Marcia Hafif (1929-2018), born in Pomona, California, is a plastic artist who is internationally renowned as one of the major practitioners of monochromatic painting in her time. After graduating from Pomona College in 1951, she completed post-graduate studies on the Italian Renaissance and Far Eastern Art. Throughout the 1960s, Hafif lived in Roma as a painter. She worked using a simple visual language, often organised by symmetries and a colour palette inspired by pop artists: “In those years, with a husband and a small child, I was very conscious of the simple forms that are found in and around the human body [...] I enlarged and abstracted them, sometimes making them recognizably related to a certain body part, often the hidden or sexual parts, or the negative space around them”.
Hafif became interested in photography thanks to Tony Vaccaro, a photographer that she met in Rome. She bought a reflex camera and, in the second half of the 1960s, completed her pictorial work with black and white photos. To make Roman Sunday (1968), she left her camera pointing at the door of a bar for a certain period of time, taking shots of clients as they exited the establishment. The series of photographs almost looks like a film strip and is indubitably an early suggestion of Hafif’s interest in capturing the linear passage of time. This work was a precursor to the cinematic style that Hafif adopted upon her return to California, in 1969.
In the two following years, Hafif dedicated considerable energy to cinema and photography in what was a period of creative experimentation for her.

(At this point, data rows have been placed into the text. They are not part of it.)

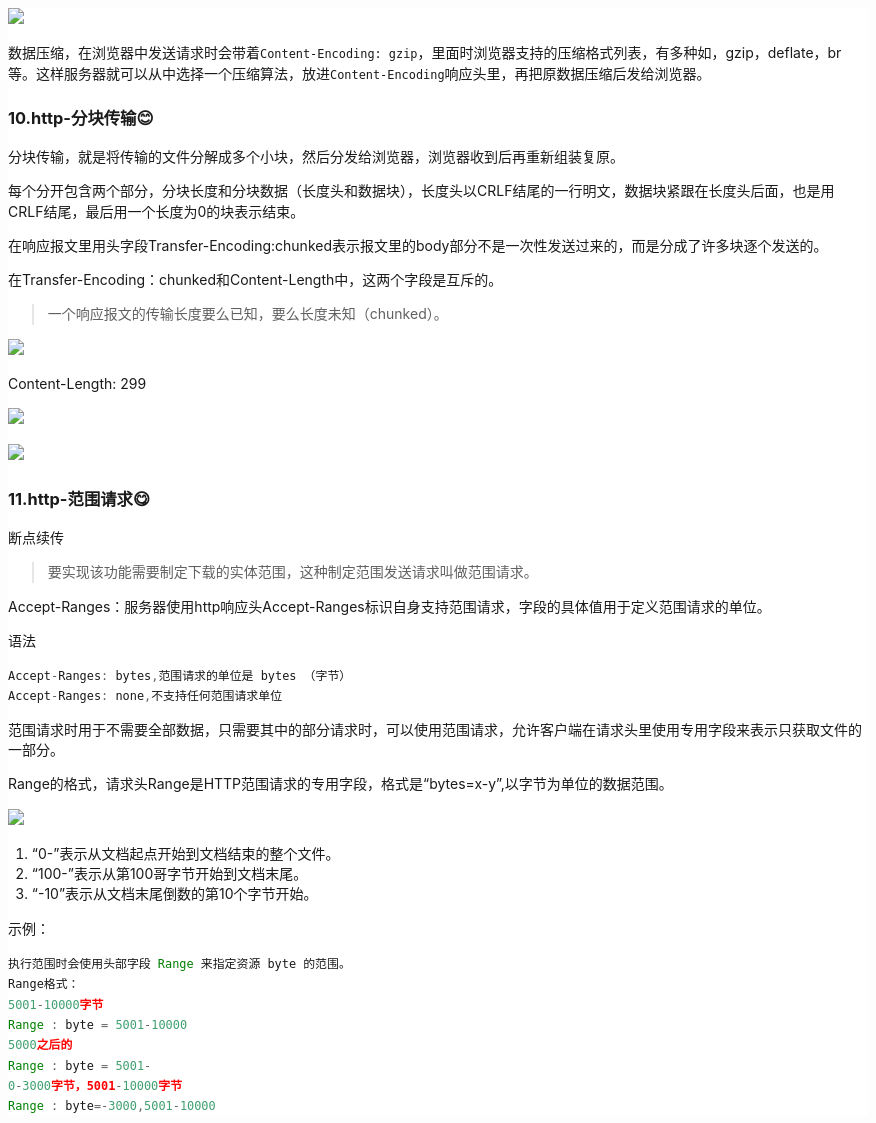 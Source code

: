 ![](https://user-gold-cdn.xitu.io/2020/6/14/172b08e8d47c61ea?w=567&h=308&f=png&s=35684)

数据压缩，在浏览器中发送请求时会带着`Content-Encoding: gzip`，里面时浏览器支持的压缩格式列表，有多种如，gzip，deflate，br等。这样服务器就可以从中选择一个压缩算法，放进`Content-Encoding`响应头里，再把原数据压缩后发给浏览器。

### 10.http-分块传输😊

分块传输，就是将传输的文件分解成多个小块，然后分发给浏览器，浏览器收到后再重新组装复原。

每个分开包含两个部分，分块长度和分块数据（长度头和数据块），长度头以CRLF结尾的一行明文，数据块紧跟在长度头后面，也是用CRLF结尾，最后用一个长度为0的块表示结束。

在响应报文里用头字段Transfer-Encoding:chunked表示报文里的body部分不是一次性发送过来的，而是分成了许多块逐个发送的。

在Transfer-Encoding：chunked和Content-Length中，这两个字段是互斥的。

> 一个响应报文的传输长度要么已知，要么长度未知（chunked）。

![](https://user-gold-cdn.xitu.io/2020/6/14/172b09fa3489df62?w=428&h=278&f=png&s=26147)

Content-Length: 299

![](https://user-gold-cdn.xitu.io/2020/6/14/172b0a2a83e5d591?w=381&h=404&f=png&s=32623)

![](https://user-gold-cdn.xitu.io/2020/6/14/172b0972bdb97e97?w=1280&h=717&f=png&s=215992)

### 11.http-范围请求😋

断点续传

> 要实现该功能需要制定下载的实体范围，这种制定范围发送请求叫做范围请求。

Accept-Ranges：服务器使用http响应头Accept-Ranges标识自身支持范围请求，字段的具体值用于定义范围请求的单位。

语法
```js
Accept-Ranges: bytes,范围请求的单位是 bytes （字节）
Accept-Ranges: none,不支持任何范围请求单位
```

范围请求时用于不需要全部数据，只需要其中的部分请求时，可以使用范围请求，允许客户端在请求头里使用专用字段来表示只获取文件的一部分。

Range的格式，请求头Range是HTTP范围请求的专用字段，格式是“bytes=x-y”,以字节为单位的数据范围。

![](https://user-gold-cdn.xitu.io/2020/6/14/172b0c14ea510804?w=569&h=259&f=png&s=38666)

1. “0-”表示从文档起点开始到文档结束的整个文件。
2. “100-”表示从第100哥字节开始到文档末尾。
3. “-10”表示从文档末尾倒数的第10个字节开始。

示例：

```js
执行范围时会使用头部字段 Range 来指定资源 byte 的范围。
Range格式：
5001-10000字节
Range : byte = 5001-10000
5000之后的
Range : byte = 5001-
0-3000字节，5001-10000字节
Range : byte=-3000,5001-10000
```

One of her first films shows nothing more than a cloud slowly transforming and moving into the distance. Hafif's first works in cinema and photography focus entirely on recording the motifs that she chooses to create. For example, she would film the goings-on of public parking lots in her home town, converting her involuntary actors into the protagonists of a narration of everyday life. For Chris Burden (1970), she focused her lens on the face of a colleague, recording a long shot of his face as he gradually lost control of his facial expression.
Marcia Hafif took creative writing classes in Pomona College and wrote narrative literature and art criticism throughout her career. Her writing was linked to her creative practice: her seminal essay Beginning Again is based on several years of her observations on painting that she wrote whilst working in her studio. In 1976, an invitation to contribute to Rooms, an exhibition at the Institute of Art and Urban Resources in New York (currently known as MoMA PS1), led to the creation of Schoolroom in Queens, a large installation in which Hafif carefully wrote an erotic text with chalk on several chalkboards.
At the beginning of the 1970s, the work of directors such as Jean-Luc Godard and Michelangelo Antonioni inspired Hafif to devote herself more to cinema. This led to her filming Notes on Bob and Nancy (1970–1977) and India Time (1978), her two longest films. This medium allowed her to articulate her ideas through an innovative combination of textual and visual material: she wrote texts that she later added to the image like a soundtrack. This image and text editing structure underpinned many of her subsequent films.
The relationship between the visual and linguistic dimensions in Hafif’s works is defined by divergence. Her voice sometimes refers directly to the plot and explains the image in movement. In other cases, the narrative may stray away from the action or include passages in the script that are unrelated to what is happening on the screen.